▶ _Task to carry out_
Go through the data below. Pull out every line that has the word "mean".

▶ _Dataset_
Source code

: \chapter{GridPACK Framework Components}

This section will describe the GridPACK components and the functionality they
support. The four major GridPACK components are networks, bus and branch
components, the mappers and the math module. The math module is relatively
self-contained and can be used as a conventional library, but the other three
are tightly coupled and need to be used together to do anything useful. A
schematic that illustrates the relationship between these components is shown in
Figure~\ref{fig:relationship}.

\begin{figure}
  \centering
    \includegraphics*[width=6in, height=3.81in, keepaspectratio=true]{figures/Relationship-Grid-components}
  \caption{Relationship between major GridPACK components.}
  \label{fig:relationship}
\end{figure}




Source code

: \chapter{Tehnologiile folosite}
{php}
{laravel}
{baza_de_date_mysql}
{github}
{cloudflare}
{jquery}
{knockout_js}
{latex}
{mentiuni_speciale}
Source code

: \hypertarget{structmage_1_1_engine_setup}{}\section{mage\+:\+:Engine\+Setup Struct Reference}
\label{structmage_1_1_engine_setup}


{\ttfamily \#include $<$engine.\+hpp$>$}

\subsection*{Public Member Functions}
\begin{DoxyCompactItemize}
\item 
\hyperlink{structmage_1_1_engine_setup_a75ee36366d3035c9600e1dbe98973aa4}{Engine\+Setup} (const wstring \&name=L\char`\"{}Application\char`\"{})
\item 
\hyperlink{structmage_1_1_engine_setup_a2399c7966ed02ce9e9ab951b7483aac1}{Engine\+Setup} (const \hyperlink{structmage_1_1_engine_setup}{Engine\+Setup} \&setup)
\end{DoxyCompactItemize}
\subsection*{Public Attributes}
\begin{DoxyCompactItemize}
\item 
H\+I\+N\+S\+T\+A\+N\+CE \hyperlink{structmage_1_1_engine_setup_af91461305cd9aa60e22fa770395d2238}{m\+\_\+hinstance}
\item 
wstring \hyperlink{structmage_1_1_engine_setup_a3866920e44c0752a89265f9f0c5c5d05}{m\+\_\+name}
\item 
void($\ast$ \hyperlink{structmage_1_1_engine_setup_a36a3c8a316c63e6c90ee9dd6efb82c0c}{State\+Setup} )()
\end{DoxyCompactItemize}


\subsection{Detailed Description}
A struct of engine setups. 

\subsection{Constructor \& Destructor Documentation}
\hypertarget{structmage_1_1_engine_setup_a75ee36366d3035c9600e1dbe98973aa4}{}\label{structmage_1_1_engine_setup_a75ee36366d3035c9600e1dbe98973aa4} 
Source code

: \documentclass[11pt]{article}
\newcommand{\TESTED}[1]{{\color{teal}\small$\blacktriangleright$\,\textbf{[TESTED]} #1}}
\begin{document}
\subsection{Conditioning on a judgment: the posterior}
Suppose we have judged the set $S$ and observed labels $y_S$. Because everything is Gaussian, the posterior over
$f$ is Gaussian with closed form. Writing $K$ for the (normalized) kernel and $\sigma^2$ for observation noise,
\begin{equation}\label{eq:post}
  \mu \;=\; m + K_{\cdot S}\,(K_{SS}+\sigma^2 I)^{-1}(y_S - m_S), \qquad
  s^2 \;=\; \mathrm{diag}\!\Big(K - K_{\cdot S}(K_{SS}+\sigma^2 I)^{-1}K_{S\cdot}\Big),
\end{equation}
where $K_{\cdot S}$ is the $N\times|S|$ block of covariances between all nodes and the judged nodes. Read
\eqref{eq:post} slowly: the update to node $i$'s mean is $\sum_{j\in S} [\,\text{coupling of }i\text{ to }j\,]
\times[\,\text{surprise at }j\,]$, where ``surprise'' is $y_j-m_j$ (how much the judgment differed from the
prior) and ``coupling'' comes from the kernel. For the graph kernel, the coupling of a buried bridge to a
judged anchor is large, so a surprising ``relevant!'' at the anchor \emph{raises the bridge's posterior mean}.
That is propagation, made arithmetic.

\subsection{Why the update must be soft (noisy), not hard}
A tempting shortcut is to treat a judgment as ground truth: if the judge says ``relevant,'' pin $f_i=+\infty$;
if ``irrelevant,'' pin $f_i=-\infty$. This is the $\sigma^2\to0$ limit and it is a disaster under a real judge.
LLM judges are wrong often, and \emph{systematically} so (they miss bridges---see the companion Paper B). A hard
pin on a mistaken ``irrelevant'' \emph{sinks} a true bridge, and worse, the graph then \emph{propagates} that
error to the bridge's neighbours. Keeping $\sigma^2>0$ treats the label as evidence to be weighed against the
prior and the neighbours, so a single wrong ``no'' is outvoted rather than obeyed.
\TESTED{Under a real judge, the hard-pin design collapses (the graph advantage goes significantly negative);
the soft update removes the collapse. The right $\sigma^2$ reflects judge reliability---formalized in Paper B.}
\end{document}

▶ _Exercise output_
\eqref{eq:post} slowly: the update to node $i$'s mean is $\sum_{j\in S} [\,\text{coupling of }i\text{ to }j\,]
judged anchor is large, so a surprising ``relevant!'' at the anchor \emph{raises the bridge's posterior mean}.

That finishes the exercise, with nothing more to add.